>>>>

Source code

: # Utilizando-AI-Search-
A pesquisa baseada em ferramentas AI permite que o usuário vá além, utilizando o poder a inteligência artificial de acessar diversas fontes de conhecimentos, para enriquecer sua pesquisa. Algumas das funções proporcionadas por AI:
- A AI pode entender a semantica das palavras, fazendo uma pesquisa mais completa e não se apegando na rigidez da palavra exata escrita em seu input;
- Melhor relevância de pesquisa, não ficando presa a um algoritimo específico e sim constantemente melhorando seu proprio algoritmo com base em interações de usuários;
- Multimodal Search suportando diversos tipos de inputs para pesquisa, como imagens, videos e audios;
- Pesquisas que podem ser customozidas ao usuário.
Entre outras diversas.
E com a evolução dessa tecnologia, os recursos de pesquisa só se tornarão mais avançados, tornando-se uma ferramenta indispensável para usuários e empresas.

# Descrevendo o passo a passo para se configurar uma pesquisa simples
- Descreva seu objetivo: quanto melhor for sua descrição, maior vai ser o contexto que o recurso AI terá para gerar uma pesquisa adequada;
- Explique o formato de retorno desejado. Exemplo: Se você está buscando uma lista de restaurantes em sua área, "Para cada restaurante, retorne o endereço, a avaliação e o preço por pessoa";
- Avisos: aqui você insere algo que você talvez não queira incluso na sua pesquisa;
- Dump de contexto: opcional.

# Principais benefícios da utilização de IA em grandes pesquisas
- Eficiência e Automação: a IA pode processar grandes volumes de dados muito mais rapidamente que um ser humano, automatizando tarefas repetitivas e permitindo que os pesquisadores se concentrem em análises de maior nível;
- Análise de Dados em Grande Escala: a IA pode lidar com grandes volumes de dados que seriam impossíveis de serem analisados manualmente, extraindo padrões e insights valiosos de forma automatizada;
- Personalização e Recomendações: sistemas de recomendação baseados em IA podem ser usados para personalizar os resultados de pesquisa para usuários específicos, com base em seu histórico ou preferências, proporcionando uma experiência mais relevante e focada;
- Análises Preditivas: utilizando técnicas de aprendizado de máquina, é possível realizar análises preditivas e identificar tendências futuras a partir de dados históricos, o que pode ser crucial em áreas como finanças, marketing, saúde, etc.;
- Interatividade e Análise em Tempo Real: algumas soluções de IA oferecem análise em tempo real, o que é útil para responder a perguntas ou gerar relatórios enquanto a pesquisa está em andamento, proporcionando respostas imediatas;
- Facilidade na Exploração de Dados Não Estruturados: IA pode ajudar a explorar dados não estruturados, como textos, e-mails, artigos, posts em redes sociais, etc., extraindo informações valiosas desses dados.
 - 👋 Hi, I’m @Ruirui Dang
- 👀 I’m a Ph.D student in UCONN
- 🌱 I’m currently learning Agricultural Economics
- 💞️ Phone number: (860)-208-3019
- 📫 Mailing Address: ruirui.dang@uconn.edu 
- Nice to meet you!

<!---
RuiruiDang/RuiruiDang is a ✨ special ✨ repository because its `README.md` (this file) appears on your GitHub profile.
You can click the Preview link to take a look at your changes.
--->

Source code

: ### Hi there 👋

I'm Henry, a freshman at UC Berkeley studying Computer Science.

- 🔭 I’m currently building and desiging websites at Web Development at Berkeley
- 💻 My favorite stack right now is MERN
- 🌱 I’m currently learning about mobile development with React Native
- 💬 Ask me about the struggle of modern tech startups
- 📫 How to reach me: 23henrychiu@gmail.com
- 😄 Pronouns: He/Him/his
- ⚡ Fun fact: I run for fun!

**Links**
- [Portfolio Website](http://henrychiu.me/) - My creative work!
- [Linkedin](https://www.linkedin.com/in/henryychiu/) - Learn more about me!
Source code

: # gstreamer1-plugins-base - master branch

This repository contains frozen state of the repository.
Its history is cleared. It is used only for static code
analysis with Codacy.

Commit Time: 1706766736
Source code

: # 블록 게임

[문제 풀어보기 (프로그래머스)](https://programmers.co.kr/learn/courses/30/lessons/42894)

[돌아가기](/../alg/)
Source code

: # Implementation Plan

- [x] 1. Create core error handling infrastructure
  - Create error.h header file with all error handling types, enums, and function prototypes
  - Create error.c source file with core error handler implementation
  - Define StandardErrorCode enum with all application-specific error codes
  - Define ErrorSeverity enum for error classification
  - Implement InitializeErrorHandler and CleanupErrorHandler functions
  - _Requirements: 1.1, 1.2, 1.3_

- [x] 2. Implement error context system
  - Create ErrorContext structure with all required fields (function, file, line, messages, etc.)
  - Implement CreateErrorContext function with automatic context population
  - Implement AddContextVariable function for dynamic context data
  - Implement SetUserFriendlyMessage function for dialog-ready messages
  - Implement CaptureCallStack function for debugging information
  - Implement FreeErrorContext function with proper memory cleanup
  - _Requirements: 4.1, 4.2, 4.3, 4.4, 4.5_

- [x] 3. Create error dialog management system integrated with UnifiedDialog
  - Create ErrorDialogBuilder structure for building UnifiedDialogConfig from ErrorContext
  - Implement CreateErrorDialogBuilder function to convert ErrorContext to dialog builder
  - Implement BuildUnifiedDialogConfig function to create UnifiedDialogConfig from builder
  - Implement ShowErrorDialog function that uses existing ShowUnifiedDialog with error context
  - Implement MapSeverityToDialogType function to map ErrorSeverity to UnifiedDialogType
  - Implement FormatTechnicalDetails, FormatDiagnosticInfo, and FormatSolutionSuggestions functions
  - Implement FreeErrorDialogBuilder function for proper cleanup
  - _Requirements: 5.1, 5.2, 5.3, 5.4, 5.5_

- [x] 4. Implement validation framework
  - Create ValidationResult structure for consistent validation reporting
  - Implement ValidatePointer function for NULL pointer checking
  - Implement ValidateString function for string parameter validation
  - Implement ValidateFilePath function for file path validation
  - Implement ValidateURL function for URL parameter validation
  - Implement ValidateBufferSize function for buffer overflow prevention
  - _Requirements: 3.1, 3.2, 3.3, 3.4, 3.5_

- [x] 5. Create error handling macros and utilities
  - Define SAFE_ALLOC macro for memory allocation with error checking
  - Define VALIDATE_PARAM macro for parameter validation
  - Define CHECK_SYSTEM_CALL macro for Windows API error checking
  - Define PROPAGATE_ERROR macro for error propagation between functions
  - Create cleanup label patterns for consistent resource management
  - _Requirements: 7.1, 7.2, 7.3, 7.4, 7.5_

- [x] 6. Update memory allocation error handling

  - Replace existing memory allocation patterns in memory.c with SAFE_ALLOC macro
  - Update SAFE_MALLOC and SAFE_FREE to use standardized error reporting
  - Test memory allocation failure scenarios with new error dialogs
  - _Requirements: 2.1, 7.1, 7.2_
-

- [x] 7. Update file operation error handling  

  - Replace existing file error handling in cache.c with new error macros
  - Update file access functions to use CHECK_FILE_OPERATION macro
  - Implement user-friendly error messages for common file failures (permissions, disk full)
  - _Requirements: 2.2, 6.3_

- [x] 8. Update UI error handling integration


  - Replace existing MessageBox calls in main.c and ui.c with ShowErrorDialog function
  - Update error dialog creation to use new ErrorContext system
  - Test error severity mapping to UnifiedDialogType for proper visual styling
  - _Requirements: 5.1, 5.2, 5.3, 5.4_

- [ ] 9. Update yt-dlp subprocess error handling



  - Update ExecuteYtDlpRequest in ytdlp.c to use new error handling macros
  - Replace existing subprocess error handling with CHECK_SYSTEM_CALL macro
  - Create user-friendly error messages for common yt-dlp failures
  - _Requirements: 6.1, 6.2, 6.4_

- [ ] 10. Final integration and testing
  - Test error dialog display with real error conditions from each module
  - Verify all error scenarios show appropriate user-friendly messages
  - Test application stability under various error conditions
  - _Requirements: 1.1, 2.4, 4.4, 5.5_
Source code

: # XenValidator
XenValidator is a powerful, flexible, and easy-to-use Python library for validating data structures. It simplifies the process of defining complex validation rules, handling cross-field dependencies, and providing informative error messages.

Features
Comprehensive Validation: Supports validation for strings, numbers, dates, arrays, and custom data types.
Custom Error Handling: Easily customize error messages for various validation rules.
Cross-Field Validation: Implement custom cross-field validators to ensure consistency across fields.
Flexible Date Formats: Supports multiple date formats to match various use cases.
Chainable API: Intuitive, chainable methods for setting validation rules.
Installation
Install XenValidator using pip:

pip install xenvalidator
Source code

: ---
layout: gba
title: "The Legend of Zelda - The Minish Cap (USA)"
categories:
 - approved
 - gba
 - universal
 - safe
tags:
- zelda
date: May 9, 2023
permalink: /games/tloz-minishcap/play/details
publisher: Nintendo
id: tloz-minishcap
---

<<<<

Problem requirements:
Copy all the lines above that hold the string "Search".

Task answer:
: # Utilizando-AI-Search-
- Multimodal Search suportando diversos tipos de inputs para pesquisa, como imagens, videos e audios;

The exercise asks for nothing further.